Zu diesen 85 gehörte die deutsche Bayer-Tochter H. C. Starck, führend in der Verarbeitung des Erzes Coltan (Columbit-Tantalit). Der Coltanexport war 2000/01 die Haupteinnahmequelle der von Ruanda unterstützten Rebellen im Osten Kongos. Starck soll zeitweise bis zu 80 Prozent des kongolesischen Coltans abgenommen haben, kauft allerdings nach eigenen Angaben seit August 2001 keines mehr.

Im Abschlussbericht steht Starck mit 47 weiteren Unternehmen auf einer Liste von Firmen, deren Fälle jetzt „geklärt“ seien – ohne nähere Begründung. Der Kommission nahe stehende Kreise stellen diese Liste als Ergebnis diplomatischen Drucks dar. Tatsächlich war die Beweislage für manche früheren Vorwürfe dürftig. Doch im Abschlussbericht fehlt nicht nur jeder Hinweis darauf, wer heute eigentlich noch im Kongo verdächtige Geschäfte macht. Es wird auch nicht im Einzelnen gesagt, wie sich die vor einem Jahr erhobenen Vorwürfe plötzlich mehrheitlich in Luft auflösen konnten. Starcks Rückzug aus dem Geschäft lässt sich schließlich nicht verallgemeinern, und Kritiker werfen der Firma vor, über Drittländer weiterhin Geschäfte in der Region zu führen.

Der Mangel an Transparenz verhindert eine Diskussion darüber, welche Geschäftspraktiken akzeptabel sind und welche nicht. „Eine Masse von Befunden und keine Konsequenzen“ sei das Ergebnis, sagt ein Beobachter.

Die Arbeit der Kommission ist jetzt abgeschlossen.
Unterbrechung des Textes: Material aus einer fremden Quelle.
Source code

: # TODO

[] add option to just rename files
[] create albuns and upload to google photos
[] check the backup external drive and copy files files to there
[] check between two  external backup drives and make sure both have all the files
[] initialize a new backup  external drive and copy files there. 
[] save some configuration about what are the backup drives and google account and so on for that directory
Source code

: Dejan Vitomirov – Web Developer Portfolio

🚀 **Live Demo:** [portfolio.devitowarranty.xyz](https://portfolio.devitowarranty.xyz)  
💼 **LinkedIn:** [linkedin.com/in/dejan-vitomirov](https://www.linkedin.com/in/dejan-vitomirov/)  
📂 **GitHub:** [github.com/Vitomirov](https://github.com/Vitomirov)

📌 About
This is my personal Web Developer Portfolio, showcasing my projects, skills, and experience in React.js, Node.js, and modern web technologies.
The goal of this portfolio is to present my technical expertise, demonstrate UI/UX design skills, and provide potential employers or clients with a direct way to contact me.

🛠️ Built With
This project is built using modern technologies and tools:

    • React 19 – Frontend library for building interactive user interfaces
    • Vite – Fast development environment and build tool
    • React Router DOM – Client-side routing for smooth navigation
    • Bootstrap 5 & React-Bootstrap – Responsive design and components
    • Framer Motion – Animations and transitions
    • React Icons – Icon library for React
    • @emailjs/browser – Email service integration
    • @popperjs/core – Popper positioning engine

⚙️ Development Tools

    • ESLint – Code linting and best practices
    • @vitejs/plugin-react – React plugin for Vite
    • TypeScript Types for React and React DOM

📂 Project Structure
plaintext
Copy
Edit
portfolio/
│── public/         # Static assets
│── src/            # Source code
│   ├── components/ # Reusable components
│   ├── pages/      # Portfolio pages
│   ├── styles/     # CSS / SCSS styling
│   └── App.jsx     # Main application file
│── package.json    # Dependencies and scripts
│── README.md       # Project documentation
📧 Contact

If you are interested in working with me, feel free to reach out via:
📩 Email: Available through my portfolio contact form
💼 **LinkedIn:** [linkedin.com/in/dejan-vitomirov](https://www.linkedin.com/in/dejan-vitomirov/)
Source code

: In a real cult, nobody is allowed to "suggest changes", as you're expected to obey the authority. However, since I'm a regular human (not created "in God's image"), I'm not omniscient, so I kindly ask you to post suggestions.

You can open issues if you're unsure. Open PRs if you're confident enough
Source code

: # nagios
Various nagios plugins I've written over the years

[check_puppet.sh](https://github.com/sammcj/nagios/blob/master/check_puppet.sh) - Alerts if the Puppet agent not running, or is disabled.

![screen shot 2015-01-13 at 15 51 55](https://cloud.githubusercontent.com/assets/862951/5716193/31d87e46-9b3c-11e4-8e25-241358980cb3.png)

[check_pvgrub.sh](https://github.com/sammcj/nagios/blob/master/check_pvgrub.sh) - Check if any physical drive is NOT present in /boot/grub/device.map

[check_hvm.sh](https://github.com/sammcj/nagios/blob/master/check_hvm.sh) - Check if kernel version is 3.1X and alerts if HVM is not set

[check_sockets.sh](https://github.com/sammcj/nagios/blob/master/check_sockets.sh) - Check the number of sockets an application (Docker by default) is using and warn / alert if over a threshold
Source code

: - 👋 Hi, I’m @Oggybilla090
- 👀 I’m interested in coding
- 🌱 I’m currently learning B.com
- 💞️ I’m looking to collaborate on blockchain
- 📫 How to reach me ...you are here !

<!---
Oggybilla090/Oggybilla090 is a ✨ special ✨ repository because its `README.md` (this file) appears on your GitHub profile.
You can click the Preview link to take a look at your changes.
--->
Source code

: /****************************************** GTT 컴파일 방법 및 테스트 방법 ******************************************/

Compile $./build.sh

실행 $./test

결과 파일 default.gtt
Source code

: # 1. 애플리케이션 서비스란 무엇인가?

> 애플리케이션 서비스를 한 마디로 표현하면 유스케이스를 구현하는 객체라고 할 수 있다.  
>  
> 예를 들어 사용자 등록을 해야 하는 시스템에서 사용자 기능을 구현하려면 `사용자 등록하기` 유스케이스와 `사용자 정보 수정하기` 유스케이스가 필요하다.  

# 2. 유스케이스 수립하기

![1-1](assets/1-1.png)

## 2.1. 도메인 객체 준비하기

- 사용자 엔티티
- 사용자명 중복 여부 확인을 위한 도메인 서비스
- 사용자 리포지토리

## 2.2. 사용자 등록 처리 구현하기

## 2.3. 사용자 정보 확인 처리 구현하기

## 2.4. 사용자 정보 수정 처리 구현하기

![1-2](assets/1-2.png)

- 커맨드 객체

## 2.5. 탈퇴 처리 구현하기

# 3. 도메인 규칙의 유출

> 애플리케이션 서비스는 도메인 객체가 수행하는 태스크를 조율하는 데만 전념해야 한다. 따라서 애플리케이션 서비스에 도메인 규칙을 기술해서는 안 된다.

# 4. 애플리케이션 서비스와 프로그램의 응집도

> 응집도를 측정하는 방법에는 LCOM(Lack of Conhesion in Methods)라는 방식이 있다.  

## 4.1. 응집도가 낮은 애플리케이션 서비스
Ihr Mandat läuft am 31. Oktober aus. Offen bleibt, was mit den nicht „geklärten“ Fällen passiert. Elf Unternehmen – darunter die deutsche „KHA Masingiro“ des im Ostkongo aktiven deutschen Bergbaubesitzers Karl-Heinz Albers – sollen von den nationalen OECD-Kontaktstellen in den jeweiligen Ländern untersucht werden. „Das müssen wir uns in Ruhe ansehen“, sagt Tilman Braun von der deutschen Kontaktstelle, die im Bundeswirtschaftsministerium angesiedelt ist.

H. C. Starck, einstiger Buhmann, hält nun eine Rückkehr in den Kongo für möglich, wenn „der Markt interessant“ ist, wie Firmensprecher Manfred Bütefisch sagt. Man brauche nur eine Bestätigung seitens der Bundesregierung, „dass man da wieder bedenkenlos kaufen kann“. Gespräche darüber seien geplant.

Schließlich sitzen Kongos Kriegsparteien heute gemeinsam in einer Regierung und haben ein gemeinsames Interesse daran, Geld zu verdienen. Für Kongos Wiederaufbau empfiehlt das UN-Panel die Zerschlagung der großen staatlichen Bergbauunternehmen Gécamines und Miba sowie die Anwerbung von Großinvestoren.